Rest assured that our virtual training options are optimized to provide your employees with the same high-touch, interactive and engaging experience as our in-person workshops. In uncertain times like these, knowing how to have skillful conversations could not be more critical.

If you have questions or concerns throughout this evolving situation, please reach out to your Fierce representative, or contact us at INFO@FIERCEINC.COM.

We remain optimistic about the future and believe we will get through this together, one conversation at a time.
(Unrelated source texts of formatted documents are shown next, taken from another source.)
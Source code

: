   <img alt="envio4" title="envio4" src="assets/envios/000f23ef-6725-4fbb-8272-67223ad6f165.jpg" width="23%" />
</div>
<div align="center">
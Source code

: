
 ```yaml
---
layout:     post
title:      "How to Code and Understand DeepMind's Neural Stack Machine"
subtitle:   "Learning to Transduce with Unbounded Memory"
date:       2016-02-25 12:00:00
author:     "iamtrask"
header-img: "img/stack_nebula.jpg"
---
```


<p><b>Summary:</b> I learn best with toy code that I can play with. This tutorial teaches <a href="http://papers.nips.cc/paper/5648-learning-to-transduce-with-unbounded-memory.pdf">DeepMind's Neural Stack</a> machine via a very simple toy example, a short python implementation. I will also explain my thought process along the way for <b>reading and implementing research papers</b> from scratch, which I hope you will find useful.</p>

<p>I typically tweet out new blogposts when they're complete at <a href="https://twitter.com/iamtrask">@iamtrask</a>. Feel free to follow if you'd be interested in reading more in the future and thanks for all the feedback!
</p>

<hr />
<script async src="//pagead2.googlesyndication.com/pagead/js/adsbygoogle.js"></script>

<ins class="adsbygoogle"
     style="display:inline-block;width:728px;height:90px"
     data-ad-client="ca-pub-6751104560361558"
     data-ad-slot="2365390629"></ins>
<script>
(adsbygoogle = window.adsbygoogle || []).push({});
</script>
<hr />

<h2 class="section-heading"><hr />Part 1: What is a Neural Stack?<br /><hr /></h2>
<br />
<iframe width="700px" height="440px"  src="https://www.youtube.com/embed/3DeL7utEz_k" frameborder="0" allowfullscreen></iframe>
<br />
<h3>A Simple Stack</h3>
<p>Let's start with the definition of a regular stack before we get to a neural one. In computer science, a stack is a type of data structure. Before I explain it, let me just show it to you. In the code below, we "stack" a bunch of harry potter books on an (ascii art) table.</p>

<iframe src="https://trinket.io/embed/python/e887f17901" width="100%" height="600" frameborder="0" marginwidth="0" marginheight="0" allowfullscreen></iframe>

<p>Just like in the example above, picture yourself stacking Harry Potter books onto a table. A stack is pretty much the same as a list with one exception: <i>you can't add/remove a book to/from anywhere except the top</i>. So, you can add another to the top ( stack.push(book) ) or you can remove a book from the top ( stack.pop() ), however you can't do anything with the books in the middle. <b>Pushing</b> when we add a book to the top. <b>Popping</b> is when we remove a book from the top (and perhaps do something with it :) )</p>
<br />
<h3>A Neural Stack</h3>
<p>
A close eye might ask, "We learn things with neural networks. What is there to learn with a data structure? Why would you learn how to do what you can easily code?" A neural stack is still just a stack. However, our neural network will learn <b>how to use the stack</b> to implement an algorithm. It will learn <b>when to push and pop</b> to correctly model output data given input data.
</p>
How We’re Getting Through This Together

  • Our Seattle office is closed.
  • All Fierce employees have been working remotely since March 5 and will continue to do so until at least March 26th as we actively monitor the evolving situation.
  • We have been taking advantage of the same technologies we use in our office to stay connected: Zoom, Adobe Connect, email, Microsoft Teams, etc.
  • We are encouraging quick Zoom calls (with video) so keep-up engagement with one another. We want to keep having the conversations that matter and reduce working in isolation.
  • We quickly scheduled a company-wide Zoom meeting where our CEO and founder expressed her appreciation, our president talked about next-steps and strategy, and each of our senior leaders discussed where things stand with their teams.
  • Our Culture Committee (an amazing group of individuals who, in addition to their day-to-day roles are committed to strengthening our collective culture) has scheduled a number of creative 30-minute get-togethers that are happening yet this week and beyond. They are focused on how we continue to have fun together, see each other, and have the kind of informal, in-the-moment conversations that make all the difference.
  • Most importantly, we are providing ongoing opportunities for team members to talk with leaders about what they need to be successful and how to best serve our clients in this space and time.